Your assignment: Beginning at the line that holds "Tu sytuacja jest", restate each line exactly through the final line of the records. Include both of those lines.
── Entries supplied
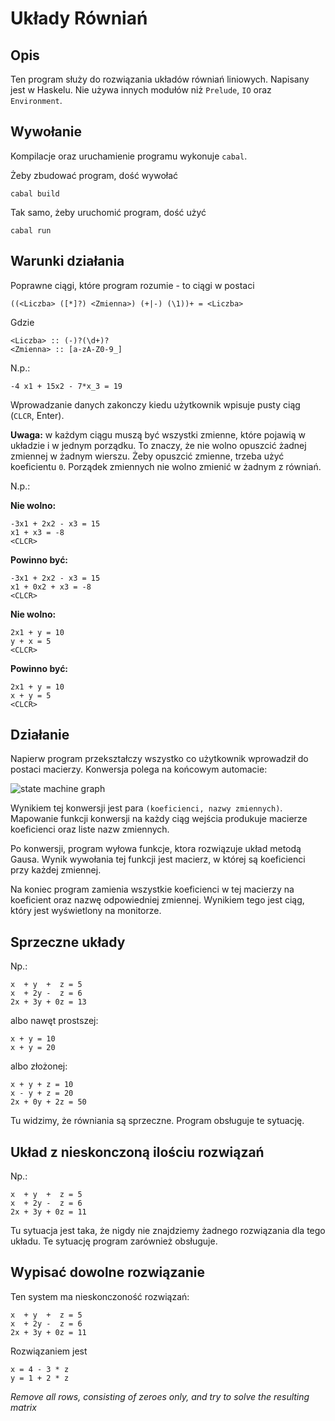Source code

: # Układy Równiań

## Opis

Ten program służy do rozwiązania układów równiań liniowych. Napisany jest w Haskelu. Nie używa innych modułów niż `Prelude`, `IO` oraz `Environment`.

## Wywołanie

Kompilacje oraz uruchamienie programu wykonuje `cabal`.

Żeby zbudować program, dość wywołać

	cabal build

Tak samo, żeby uruchomić program, dość użyć

	cabal run

## Warunki działania

Poprawne ciągi, które program rozumie - to ciągi w postaci

	((<Liczba> ([*]?) <Zmienna>) (+|-) (\1))+ = <Liczba>

Gdzie

	<Liczba> :: (-)?(\d+)?
	<Zmienna> :: [a-zA-Z0-9_]

N.p.:

	-4 x1 + 15x2 - 7*x_3 = 19

Wprowadzanie danych zakonczy kiedu użytkownik wpisuje pusty ciąg (`CLCR`, <key>Enter</key>).

**Uwaga:** w każdym ciągu muszą być wszystki zmienne, które pojawią w układzie i w jednym porządku. To znaczy, że nie wolno opuszcić żadnej zmiennej w żadnym wierszu. Żeby opuszcić zmienne, trzeba użyć koeficientu `0`. Porządek zmiennych nie wolno zmienić w żadnym z równiań.

N.p.:

**Nie wolno:**

	-3x1 + 2x2 - x3 = 15
	x1 + x3 = -8
	<CLCR>

**Powinno być:**

	-3x1 + 2x2 - x3 = 15
	x1 + 0x2 + x3 = -8
	<CLCR>

**Nie wolno:**

	2x1 + y = 10
	y + x = 5
	<CLCR>

**Powinno być:**

	2x1 + y = 10
	x + y = 5
	<CLCR>

## Działanie

Napierw program przekształczy wszystko co użytkownik wprowadził do postaci macierzy. Konwersja polega na końcowym automacie:

![state machine graph](https://raw.github.com/shybovycha/uklady-rownian/master/grammatic_for_matrix_row.png)

Wynikiem tej konwersji jest para `(koeficienci, nazwy zmiennych)`. Mapowanie funkcji konwersji na każdy ciąg wejścia produkuje macierze koeficienci oraz liste nazw zmiennych.

Po konwersji, program wyłowa funkcje, ktora rozwiązuje układ metodą Gausa. Wynik wywołania tej funkcji jest macierz, w której są koeficienci przy każdej zmiennej.

Na koniec program zamienia wszystkie koeficienci w tej macierzy na koeficient oraz nazwę odpowiedniej zmiennej. Wynikiem tego jest ciąg, który jest wyświetlony na monitorze.

## Sprzeczne układy

Np.:

	x  + y  +  z = 5
	x  + 2y -  z = 6
	2x + 3y + 0z = 13

albo nawęt prostszej:

	x + y = 10
	x + y = 20

albo złożonej:

	x + y + z = 10
	x - y + z = 20
	2x + 0y + 2z = 50

Tu widzimy, że równiania są sprzeczne. Program obsługuje te sytuację.

## Układ z nieskonczoną ilościu rozwiązań

Np.:

	x  + y  +  z = 5
	x  + 2y -  z = 6
	2x + 3y + 0z = 11

Tu sytuacja jest taka, że nigdy nie znajdziemy żadnego rozwiązania dla tego układu. Te sytuację program zarównież obsługuje.

## Wypisać dowolne rozwiązanie

Ten system ma nieskonczoność rozwiązań:

	x  + y  +  z = 5
	x  + 2y -  z = 6
	2x + 3y + 0z = 11

Rozwiązaniem jest

	x = 4 - 3 * z
	y = 1 + 2 * z

*Remove all rows, consisting of zeroes only, and try to solve the resulting matrix*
────
Result of this task:
Tu sytuacja jest taka, że nigdy nie znajdziemy żadnego rozwiązania dla tego układu. Te sytuację program zarównież obsługuje.

## Wypisać dowolne rozwiązanie

Ten system ma nieskonczoność rozwiązań:

	x  + y  +  z = 5
	x  + 2y -  z = 6
	2x + 3y + 0z = 11

Rozwiązaniem jest

	x = 4 - 3 * z
	y = 1 + 2 * z

*Remove all rows, consisting of zeroes only, and try to solve the resulting matrix*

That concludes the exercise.